Responding to frequent American accusations that Brazil imposes undue barriers to international trade, Cardoso argued in Belo Horizonte: "Hemispheric integration depends much more on the capacity of the countries in the North opening their markets than on our disposition for integration."
Without significantly developed industry like its northern neighbor, it is natural that Brazil fears being invaded by cheaper and better products made in the U.S.. And Brazilians want to be prepared to make such a trade a little more even. They also know that behind all the American rhetoric about free markets, Uncle Sam has a pocketful of wicked little tricks that keeps Brazilian products from the Yankee market.
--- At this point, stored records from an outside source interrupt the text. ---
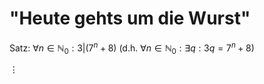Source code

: # "Heute gehts um die Wurst"

Satz: $\forall n\in\mathbb{N}_0:3|(7^n+8)$ (d.h. $\forall n\in\mathbb{N}_0:\exists q: 3q=7^n+8$)

$\vdots$

<span style="color: green">



</span>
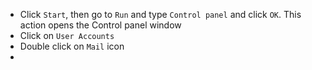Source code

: * Click `Start`, then go to `Run` and type `Control panel` and click `OK`. This action opens the Control panel window
* Click on `User Accounts`
* Double click on `Mail` icon
* 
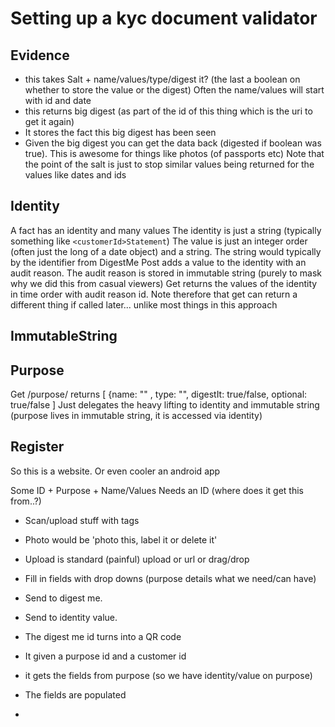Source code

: # Setting up a kyc document validator

## Evidence
* this takes Salt + name/values/type/digest it? (the last a boolean on whether to store the value or the digest) Often the name/values will start with id and date
* this returns big digest (as part of the id of this thing which is the uri to get it again)
* It stores the fact this big digest has been seen
* Given the big digest you can get the data back (digested if boolean was true). This is awesome for things like photos (of passports etc)
Note that the point of the salt is just to stop similar values being returned for the values like dates and ids

## Identity
A fact has an identity and many values
The identity is just a string (typically something like `<customerId>Statement`) 
The value is just an integer order (often just the long of a date object) and a string. The string would typically by the identifier from DigestMe
Post adds a value to the identity with an audit reason. The audit reason is stored in immutable string (purely to mask why we did this from casual viewers)
Get returns the values of the identity in time order with audit reason id. Note therefore that get can return a different thing if called later... unlike most things in this approach

## ImmutableString


## Purpose
Get /purpose/<purpose> returns [ {name: "<someFieldName>" , type: "<someMimeType>", digestIt: true/false, optional: true/false ]
Just delegates the heavy lifting to identity and immutable string (purpose lives in immutable string, it is accessed via identity)

## Register
So this is a website. Or even cooler an android app

Some ID + Purpose + Name/Values
Needs an ID (where does it get this from..?)
* Scan/upload stuff with tags 
 * Photo would be 'photo this, label it or delete it'
 * Upload is standard (painful) upload or url or drag/drop
* Fill in fields with drop downs (purpose details what we need/can have)
* Send to digest me. 
* Send to identity value.
* The digest me id turns into a QR code


* It given a purpose id and a customer id 
* it gets the fields from purpose (so we have identity/value on purpose)
* The fields are populated
* 



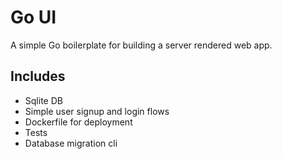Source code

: # Go UI

A simple Go boilerplate for building a server rendered web app.

## Includes

- Sqlite DB
- Simple user signup and login flows
- Dockerfile for deployment
- Tests
- Database migration cli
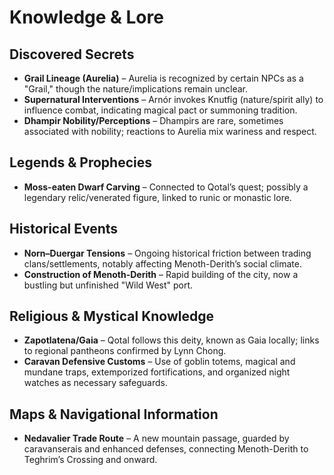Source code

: # Knowledge & Lore

## Discovered Secrets
- **Grail Lineage (Aurelia)** – Aurelia is recognized by certain NPCs as a "Grail," though the nature/implications remain unclear.
- **Supernatural Interventions** – Arnór invokes Knutfig (nature/spirit ally) to influence combat, indicating magical pact or summoning tradition.
- **Dhampir Nobility/Perceptions** – Dhampirs are rare, sometimes associated with nobility; reactions to Aurelia mix wariness and respect.

## Legends & Prophecies
- **Moss-eaten Dwarf Carving** – Connected to Qotal’s quest; possibly a legendary relic/venerated figure, linked to runic or monastic lore.

## Historical Events
- **Norn–Duergar Tensions** – Ongoing historical friction between trading clans/settlements, notably affecting Menoth-Derith’s social climate.
- **Construction of Menoth-Derith** – Rapid building of the city, now a bustling but unfinished "Wild West" port.

## Religious & Mystical Knowledge
- **Zapotlatena/Gaia** – Qotal follows this deity, known as Gaia locally; links to regional pantheons confirmed by Lynn Chong.
- **Caravan Defensive Customs** – Use of goblin totems, magical and mundane traps, extemporized fortifications, and organized night watches as necessary safeguards.

## Maps & Navigational Information
- **Nedavalier Trade Route** – A new mountain passage, guarded by caravanserais and enhanced defenses, connecting Menoth-Derith to Teghrim’s Crossing and onward.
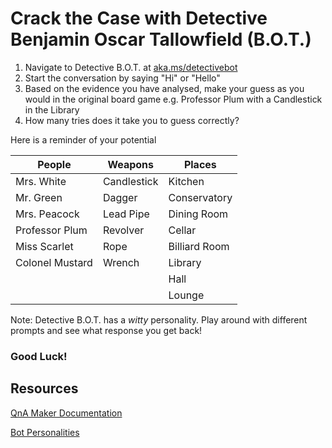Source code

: # Crack the Case with Detective Benjamin Oscar Tallowfield (B.O.T.)

1.	Navigate to Detective B.O.T. at [aka.ms/detectivebot](https://aka.ms/detectivebot)
2.	Start the conversation by saying "Hi" or "Hello"
3.	Based on the evidence you have analysed, make your guess as you would in the original board game e.g. Professor Plum with a Candlestick in the Library
4.	How many tries does it take you to guess correctly?

Here is a reminder of your potential 

People | Weapons | Places
--- | --- | --- |
Mrs. White | Candlestick | Kitchen
Mr. Green | Dagger | Conservatory
Mrs. Peacock | Lead Pipe | Dining Room
Professor Plum  | Revolver | Cellar
Miss Scarlet | Rope | Billiard Room
Colonel Mustard | Wrench | Library
 |  |  |  Hall
  |  |  | Lounge

Note: Detective B.O.T. has a _witty_ personality. Play around with different prompts and see what response you get back!



### Good Luck!




## Resources
[QnA Maker Documentation](https://docs.microsoft.com/en-us/azure/cognitive-services/qnamaker/)

[Bot Personalities](https://docs.microsoft.com/en-us/azure/cognitive-services/qnamaker/how-to/chit-chat-knowledge-base?tabs=v1)
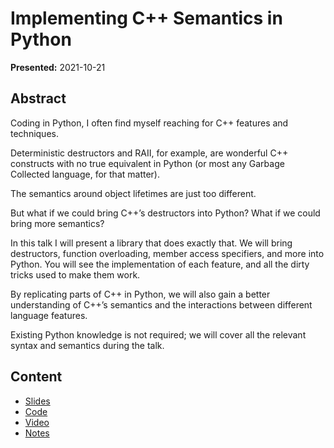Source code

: # Implementing C++ Semantics in Python

**Presented:** 2021-10-21

## Abstract

Coding in Python, I often find myself reaching for C++ features and techniques.

Deterministic destructors and RAII, for example, are wonderful C++ constructs with no true equivalent in Python (or most any Garbage Collected language, for  that matter).

The semantics around object lifetimes are just too different.

But what if we could bring C++’s destructors into Python? What if we could bring more semantics?

In this talk I will present a library that does exactly that. We will  bring destructors, function overloading, member access specifiers, and  more into Python. You will see the implementation of each feature, and  all the dirty tricks used to make them work.

By replicating parts of C++ in Python, we will also gain a better understanding of C++’s  semantics and the interactions between different language features.

Existing Python knowledge is not required; we will cover all the relevant syntax and semantics during the talk.

## Content

- [Slides]
- [Code]
- [Video]
- [Notes]



[Slides]:slides.pdf
[Code]:https://github.com/tmr232/cpppy
[Notes]:../CoreCpp2021/prep-notes
[Video]:https://www.youtube.com/watch?v=HalN3dTUnL8
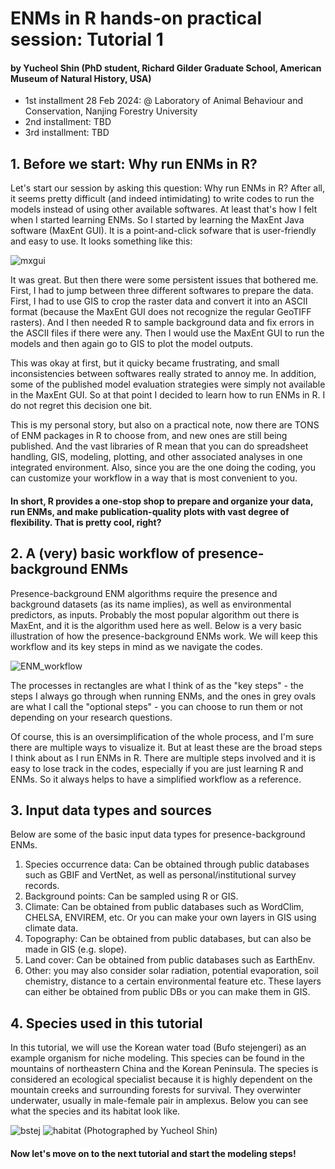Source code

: # ENMs in R hands-on practical session: Tutorial 1
#### by Yucheol Shin (PhD student, Richard Gilder Graduate School, American Museum of Natural History, USA)

- 1st installment 28 Feb 2024: @ Laboratory of Animal Behaviour and Conservation, Nanjing Forestry University
- 2nd installment: TBD
- 3rd installment: TBD

## 1. Before we start: Why run ENMs in R?
Let's start our session by asking this question: Why run ENMs in R? After all, it seems pretty difficult (and indeed intimidating) to write codes to run the models instead of using other available softwares. At least that's how I felt when I started learning ENMs. So I started by learning the MaxEnt Java software (MaxEnt GUI). It is a point-and-click sofware that is user-friendly and easy to use. It looks something like this:

![mxgui](https://github.com/yucheols/ENMs_In_R/assets/85914125/9ab54b80-ac74-4c1c-88fe-d01dffbeac85)



It was great. But then there were some persistent issues that bothered me. First, I had to jump between three different softwares to prepare the data. First, I had to use GIS to crop the raster data and convert it into an ASCII format (because the MaxEnt GUI does not recognize the regular GeoTIFF rasters). And I then needed R to sample background data and fix errors in the ASCII files if there were any. Then I would use the MaxEnt GUI to run the models and then again go to GIS to plot the model outputs.

This was okay at first, but it quicky became frustrating, and small inconsistencies between softwares really strated to annoy me. In addition, some of the published model evaluation strategies were simply not available in the MaxEnt GUI. So at that point I decided to learn how to run ENMs in R. I do not regret this decision one bit.

This is my personal story, but also on a practical note, now there are TONS of ENM packages in R to choose from, and new ones are still being published. And the vast libraries of R mean that you can do spreadsheet handling, GIS, modeling, plotting, and other associated analyses in one integrated environment. Also, since you are the one doing the coding, you can customize your workflow in a way that is most convenient to you. 

#### In short, R provides a one-stop shop to prepare and organize your data, run ENMs, and make publication-quality plots with vast degree of flexibility. That is pretty cool, right?

## 2. A (very) basic workflow of presence-background ENMs
Presence-background ENM algorithms require the presence and background datasets (as its name implies), as well as environmental predictors, as inputs. Probably the most popular algorithm out there is MaxEnt, and it is the algorithm used here as well. Below is a very basic illustration of how the presence-background ENMs work. We will keep this workflow and its key steps in mind as we navigate the codes.  

![ENM_workflow](https://github.com/yucheols/ENMs_In_R/assets/85914125/32e1545b-b321-4c1e-9dea-e376458c778b)


The processes in rectangles are what I think of as the "key steps" - the steps I always go through when running ENMs, and the ones in grey ovals are what I call the "optional steps" - you can choose to run them or not depending on your research questions.

Of course, this is an oversimplification of the whole process, and I'm sure there are multiple ways to visualize it. But at least these are the broad steps I think about as I run ENMs in R. There are multiple steps involved and it is easy to lose track in the codes, especially if you are just learning R and ENMs. So it always helps to have a simplified workflow as a reference. 


## 3. Input data types and sources
Below are some of the basic input data types for presence-background ENMs.

1) Species occurrence data: Can be obtained through public databases such as GBIF and VertNet, as well as personal/institutional survey records.
2) Background points: Can be sampled using R or GIS.
3) Climate: Can be obtained from public databases such as WordClim, CHELSA, ENVIREM, etc. Or you can make your own layers in GIS using climate data.
4) Topography: Can be obtained from public databases, but can also be made in GIS (e.g. slope).
5) Land cover: Can be obtained from public databases such as EarthEnv.
6) Other: you may also consider solar radiation, potential evaporation, soil chemistry, distance to a certain environmental feature etc. These layers can either be obtained from public DBs or you can make them in GIS.

## 4. Species used in this tutorial
In this tutorial, we will use the Korean water toad (Bufo stejengeri) as an example organism for niche modeling. This species can be found in the mountains of northeastern China and the Korean Peninsula. The species is considered an ecological specialist because it is highly dependent on the mountain creeks and surrounding forests for survival. They overwinter underwater, usually in male-female pair in amplexus. Below you can see what the species and its habitat look like.

![bstej](https://github.com/yucheols/ENMs_In_R/assets/85914125/46011183-ce5c-4406-8fc0-e5151e57df85)
![habitat](https://github.com/yucheols/ENMs_In_R/assets/85914125/24c3116f-5e48-4d04-9326-8e2a8aa7ac5d)
(Photographed by Yucheol Shin)

#### Now let's move on to the next tutorial and start the modeling steps!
Accusing Brazil of subsidizing some export products, the US imposes surtaxes of up to 90% on Brazilian raw products for steel manufacturing and 80% on orange juice, in addition to different rates for another 26 items. The northern big brother also welcomes some agricultural products such as melon, as long as they are off-season up north, but they will not touch Brazilian beef since, according to their convenient story, Brazilian cattle has disease and, yes, they will buy Brazilian sugar, but only in very limited quantities.
According to an impartial source, the Europe-based International Institute for Management Development (IMD), the holier-than-thou U.S. ranks 29th in free market conditions out of a list of 46 countries. Brazil comes in just a little lower at the 35th position. The actualization of ALCA will constitute a powerful economic block, larger than that of the European Union, with close to 800 million people generating $9 trillion in annual trade.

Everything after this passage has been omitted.